Tracking classification consistency across independent evaluators.
This page tracks inter-evaluator agreement across completed SFR evaluations. Agreement data is the primary empirical measure of the framework's repeatability. The structure below defines how agreement is calculated, what disagreements are logged, and what the current status of the agreement record is. No evaluations have been completed at this stage. The structure awaits its first entries.
The following statistics are derived from completed evaluations in which two independent evaluators assessed the same system using the same evidence. Agreement is measured at the criterion level (A, B, C) and at the final classification level.
Statistics will be populated as evaluations are completed through the Pilot Validation Program. Current status: awaiting first evaluation pair.
Agreement is assessed by comparing the independent evaluation records completed by two evaluators for the same system. The following methodology applies.
Agreement is measured at the criterion level — not at the final classification level. Two evaluators may reach the same final classification through different criterion-level determinations if those combinations produce the same classification outcome under the derivation rules. For this reason, criterion-level agreement is the primary measure. Final classification agreement is a secondary measure that follows from criterion agreement.
Two evaluators agree on a criterion if their determination entries are identical: both Pass, both Fail, or both Insufficient Data. A determination of Pass by one evaluator and Fail by another is a disagreement. A determination of Pass by one evaluator and Insufficient Data by another is also a disagreement — Insufficient Data is not a neutral position, it is a specific determination about the evidentiary state.
Separately from determination agreement, evaluators' evidence tier assignments for each criterion are also compared. Two evaluators who reach the same determination but record different evidence tiers have made different judgments about the quality of the evidence. This is a soft disagreement — it does not affect the classification result but may indicate ambiguity in the evidence quality assessment criteria.
Where evaluators disagree on a criterion determination, the disagreement is logged (see Section 3), the criterion determination is marked Disputed in the Results Registry, and the framework authors conduct a review to identify the methodological source of the disagreement. The review may result in clarification of the criterion, an update to the evaluation guidance, or a finding that the evidence was insufficient for either evaluator to make a definitive determination.
The framework does not specify a minimum numerical agreement rate for Stage 2 advancement. The requirement is that evaluations have been conducted and disagreements have been reviewed. A perfect agreement rate across zero evaluations is meaningless. Agreement data requires actual evaluations. The first evaluation pair — regardless of outcome — constitutes progress.
Disagreements are not failures. They are methodological feedback.
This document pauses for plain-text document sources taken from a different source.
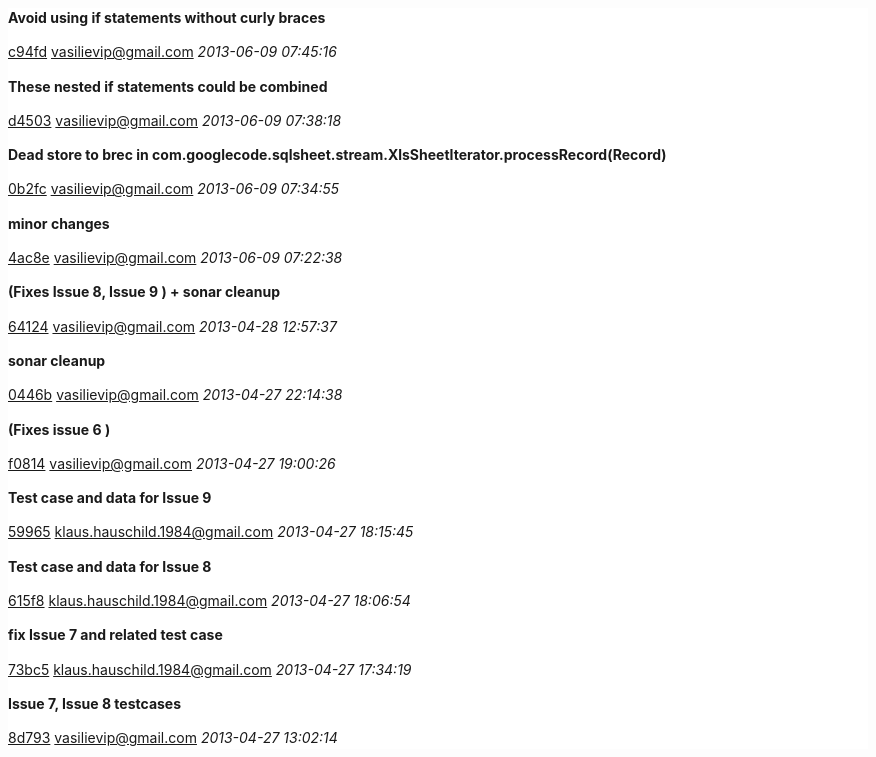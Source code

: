 **Avoid using if statements without curly braces**


[c94fd](https://github.com/manticore-projects/sqlsheet/commit/c94fd0d656a2f66) vasilievip@gmail.com *2013-06-09 07:45:16*

**These nested if statements could be combined**


[d4503](https://github.com/manticore-projects/sqlsheet/commit/d45035035da4600) vasilievip@gmail.com *2013-06-09 07:38:18*

**Dead store to brec in com.googlecode.sqlsheet.stream.XlsSheetIterator.processRecord(Record)**


[0b2fc](https://github.com/manticore-projects/sqlsheet/commit/0b2fc518ef30a69) vasilievip@gmail.com *2013-06-09 07:34:55*

**minor changes**


[4ac8e](https://github.com/manticore-projects/sqlsheet/commit/4ac8ef51ae4ada9) vasilievip@gmail.com *2013-06-09 07:22:38*

**(Fixes  Issue 8, Issue 9 ) + sonar cleanup**


[64124](https://github.com/manticore-projects/sqlsheet/commit/641243a64c753a0) vasilievip@gmail.com *2013-04-28 12:57:37*

**sonar cleanup**


[0446b](https://github.com/manticore-projects/sqlsheet/commit/0446b05a98d9e69) vasilievip@gmail.com *2013-04-27 22:14:38*

**(Fixes  issue 6 )**


[f0814](https://github.com/manticore-projects/sqlsheet/commit/f0814f202dbc0fe) vasilievip@gmail.com *2013-04-27 19:00:26*

**Test case and data for Issue 9**


[59965](https://github.com/manticore-projects/sqlsheet/commit/59965daaa7c9f2c) klaus.hauschild.1984@gmail.com *2013-04-27 18:15:45*

**Test case and data for Issue 8**


[615f8](https://github.com/manticore-projects/sqlsheet/commit/615f8efb3317c99) klaus.hauschild.1984@gmail.com *2013-04-27 18:06:54*

**fix Issue 7 and related test case**


[73bc5](https://github.com/manticore-projects/sqlsheet/commit/73bc521e838f917) klaus.hauschild.1984@gmail.com *2013-04-27 17:34:19*

**Issue 7, Issue 8 testcases**


[8d793](https://github.com/manticore-projects/sqlsheet/commit/8d79379c26b1c77) vasilievip@gmail.com *2013-04-27 13:02:14*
A disagreement that is properly logged and reviewed produces more value for the framework than an agreement that is never recorded.
The following table logs all criterion-level disagreements from completed evaluations. For each disagreement, the table records the evaluation ID, the criterion on which disagreement occurred, the two conflicting determinations, the evidence tier involved, and the resolution status.
| Eval ID | Criterion | Evaluator A | Evaluator B | Evidence Tier | Status |
|---|---|---|---|---|---|
| No evaluations completed. This log awaits its first entry. | |||||
An unresolved determination is a criterion-level disagreement that has been logged but not yet reviewed by the framework authors. Unresolved determinations are tracked separately because they represent open questions about the framework's clarity — questions that must be answered before the framework can claim full methodological consistency.
| Eval ID | Criterion | Disagreement Summary | Days Open | Assigned To |
|---|---|---|---|---|
| No unresolved determinations. No evaluations completed. | ||||
When a disagreement is resolved, the resolution is added to the framework's evaluation guidance documents and the criterion is marked Resolved in this log. Resolutions that require normative changes are processed through the revision policy defined in the Governance Framework.
The inter-evaluator agreement record is not a performance indicator. It is a diagnostic instrument. Agreement tells the framework that its criteria are clear enough for independent evaluators to apply consistently. Disagreement tells it where they are not. Both outcomes are data. The only outcome that provides no data is no evaluation at all.